The draft law that aims to protect trans people (transvestites, transsexuals and transgender people) has generated unexpected resistance in Uruguay, with demonstrations and different messages on social media.
The Evangelical church Mision Vida (Life mission), one of the largest in the country, has submitted a petition of 40,000 signatures against this draft law, an important figure in a country of 3.4 million inhabitants.
The trans group accuses the evangelical churches of orchestrating a “religious campaign” in the most secular country, and with the least believers in Latin America.
On the parliamentary side, Senator Verónica Alonso, of the National Party, is in favor of a law protecting trans people, a particularly marginalized group with a life expectancy of 35 years in Uruguay, and of opening work spaces so that the main option for these people woul not be the prostitution.
But Alonso, who has several evangelical legislators as allies, is against the change of sex in minors and also against measures of positive discrimination and reparations for the abuses of the dictatorship only for the trans collective.
THE LAW IS TEMPORALLY BLOCKED
The leftist coalition in power, Frente Amplio, promotes the draft law, but because of the protests, it has decided to abolish the authorization of sex change operations for minors who do not have the support of their parents.

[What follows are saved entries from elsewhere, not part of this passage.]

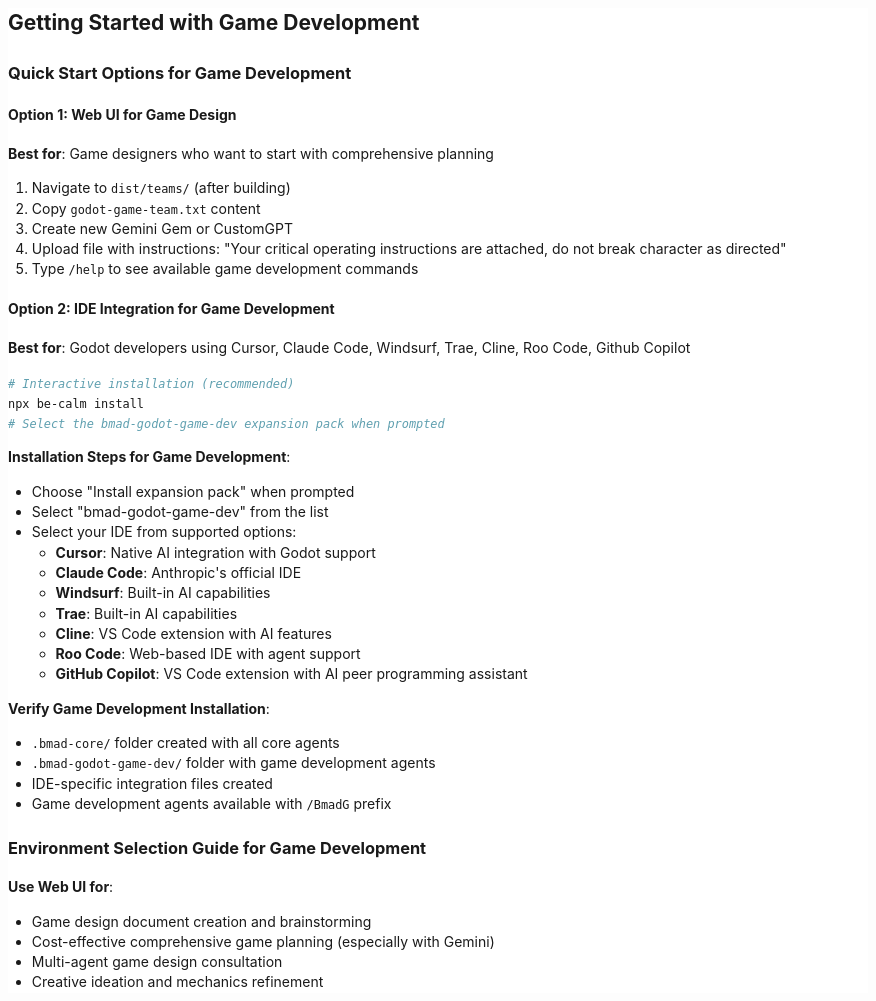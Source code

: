 ## Getting Started with Game Development

### Quick Start Options for Game Development

#### Option 1: Web UI for Game Design

**Best for**: Game designers who want to start with comprehensive planning

1. Navigate to `dist/teams/` (after building)
2. Copy `godot-game-team.txt` content
3. Create new Gemini Gem or CustomGPT
4. Upload file with instructions: "Your critical operating instructions are attached, do not break character as directed"
5. Type `/help` to see available game development commands

#### Option 2: IDE Integration for Game Development

**Best for**: Godot developers using Cursor, Claude Code, Windsurf, Trae, Cline, Roo Code, Github Copilot

```bash
# Interactive installation (recommended)
npx be-calm install
# Select the bmad-godot-game-dev expansion pack when prompted
```

**Installation Steps for Game Development**:

- Choose "Install expansion pack" when prompted
- Select "bmad-godot-game-dev" from the list
- Select your IDE from supported options:
  - **Cursor**: Native AI integration with Godot support
  - **Claude Code**: Anthropic's official IDE
  - **Windsurf**: Built-in AI capabilities
  - **Trae**: Built-in AI capabilities
  - **Cline**: VS Code extension with AI features
  - **Roo Code**: Web-based IDE with agent support
  - **GitHub Copilot**: VS Code extension with AI peer programming assistant

**Verify Game Development Installation**:

- `.bmad-core/` folder created with all core agents
- `.bmad-godot-game-dev/` folder with game development agents
- IDE-specific integration files created
- Game development agents available with `/BmadG` prefix

### Environment Selection Guide for Game Development

**Use Web UI for**:

- Game design document creation and brainstorming
- Cost-effective comprehensive game planning (especially with Gemini)
- Multi-agent game design consultation
- Creative ideation and mechanics refinement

The main argument is that in Uruguay only 1% of the trans population (both adult and adolescent) undergoes this type of intervention.
However, the Frente Amplio is reluctant to eliminate the possibility that minors receive hormonal treatments without family support, since international legislation supports the concept of “progressive autonomy” of adolescents, who cannot vote in political elections but can make decisions about sex change or abortion.
Frente Amplio has a enough majority to obtain an approval of the law, but it wants to get the greatest possible parliamentary and social support; and the vote to take place later this month.
The Uruguayan regulation proposes measures of positive discrimination for transgender people , such as access to scholarships and state jobs. It also contemplates that sex change can be done in public health services free of charge and facilitates the change of identity.
In addition, it grants compensation to victims of repression during the dictatorship (1973-1985), a group of about 60 people who would receive a pension of about $ 350 per month.
The most controversial issue has to do with the authorization of sex change (both hormonal and surgical) for minors without the consent of their parents.